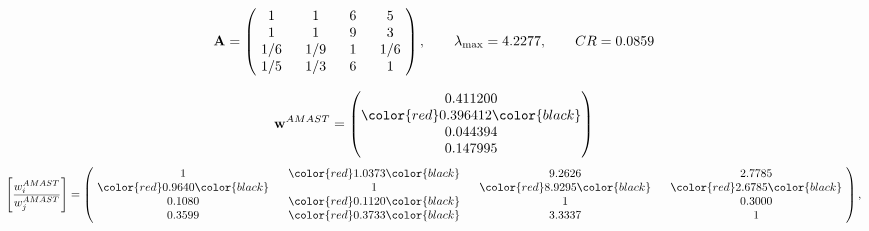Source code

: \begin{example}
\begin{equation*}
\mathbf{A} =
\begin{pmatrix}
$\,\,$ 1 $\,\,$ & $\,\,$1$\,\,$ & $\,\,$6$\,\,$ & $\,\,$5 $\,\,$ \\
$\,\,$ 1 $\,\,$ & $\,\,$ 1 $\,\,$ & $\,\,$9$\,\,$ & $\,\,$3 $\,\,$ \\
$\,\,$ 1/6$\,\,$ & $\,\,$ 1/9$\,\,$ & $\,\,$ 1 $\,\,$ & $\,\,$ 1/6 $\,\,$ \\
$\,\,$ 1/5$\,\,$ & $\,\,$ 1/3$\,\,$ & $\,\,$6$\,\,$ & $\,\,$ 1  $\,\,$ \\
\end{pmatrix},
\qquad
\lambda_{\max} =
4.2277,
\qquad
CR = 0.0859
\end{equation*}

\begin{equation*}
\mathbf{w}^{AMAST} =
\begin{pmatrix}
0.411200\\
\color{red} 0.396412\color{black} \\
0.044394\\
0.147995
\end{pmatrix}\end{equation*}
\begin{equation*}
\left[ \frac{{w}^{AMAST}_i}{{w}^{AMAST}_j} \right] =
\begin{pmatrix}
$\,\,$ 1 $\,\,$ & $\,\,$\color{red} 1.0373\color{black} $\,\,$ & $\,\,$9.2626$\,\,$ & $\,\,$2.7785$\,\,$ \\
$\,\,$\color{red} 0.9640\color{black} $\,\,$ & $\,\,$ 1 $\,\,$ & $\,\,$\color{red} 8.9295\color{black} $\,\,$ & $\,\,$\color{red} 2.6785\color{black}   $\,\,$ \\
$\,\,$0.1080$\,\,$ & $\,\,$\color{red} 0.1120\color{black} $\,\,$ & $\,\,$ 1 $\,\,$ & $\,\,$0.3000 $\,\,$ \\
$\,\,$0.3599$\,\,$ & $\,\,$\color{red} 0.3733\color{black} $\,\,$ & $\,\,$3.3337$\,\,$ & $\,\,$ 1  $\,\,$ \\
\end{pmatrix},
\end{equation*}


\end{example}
※
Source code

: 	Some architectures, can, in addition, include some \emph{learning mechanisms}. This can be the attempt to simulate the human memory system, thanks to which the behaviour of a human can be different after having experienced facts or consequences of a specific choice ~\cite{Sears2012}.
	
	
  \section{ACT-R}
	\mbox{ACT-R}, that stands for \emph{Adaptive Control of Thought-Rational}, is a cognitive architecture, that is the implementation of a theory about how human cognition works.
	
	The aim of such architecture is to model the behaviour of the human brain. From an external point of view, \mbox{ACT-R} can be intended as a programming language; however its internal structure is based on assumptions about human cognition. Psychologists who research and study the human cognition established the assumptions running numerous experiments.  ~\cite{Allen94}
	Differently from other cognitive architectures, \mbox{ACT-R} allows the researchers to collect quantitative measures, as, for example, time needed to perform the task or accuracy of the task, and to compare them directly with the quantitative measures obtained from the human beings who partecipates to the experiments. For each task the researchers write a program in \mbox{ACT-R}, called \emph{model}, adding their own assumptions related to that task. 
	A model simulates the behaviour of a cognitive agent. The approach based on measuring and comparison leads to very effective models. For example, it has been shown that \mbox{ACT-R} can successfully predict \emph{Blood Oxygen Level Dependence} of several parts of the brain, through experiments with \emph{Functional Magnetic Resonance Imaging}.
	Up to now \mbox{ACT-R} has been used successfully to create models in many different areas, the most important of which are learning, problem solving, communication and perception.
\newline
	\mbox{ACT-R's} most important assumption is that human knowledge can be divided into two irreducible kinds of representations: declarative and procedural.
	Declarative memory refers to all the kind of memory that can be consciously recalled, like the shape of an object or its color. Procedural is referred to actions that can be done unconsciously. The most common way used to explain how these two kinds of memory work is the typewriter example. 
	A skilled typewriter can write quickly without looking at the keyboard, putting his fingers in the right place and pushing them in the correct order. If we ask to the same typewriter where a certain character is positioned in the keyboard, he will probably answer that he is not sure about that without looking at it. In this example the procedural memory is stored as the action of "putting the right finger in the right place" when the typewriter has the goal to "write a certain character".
※
#### Directions:
From the records above, count the lines that contain "been". Only the number should be written.

#### Solution for this task:
2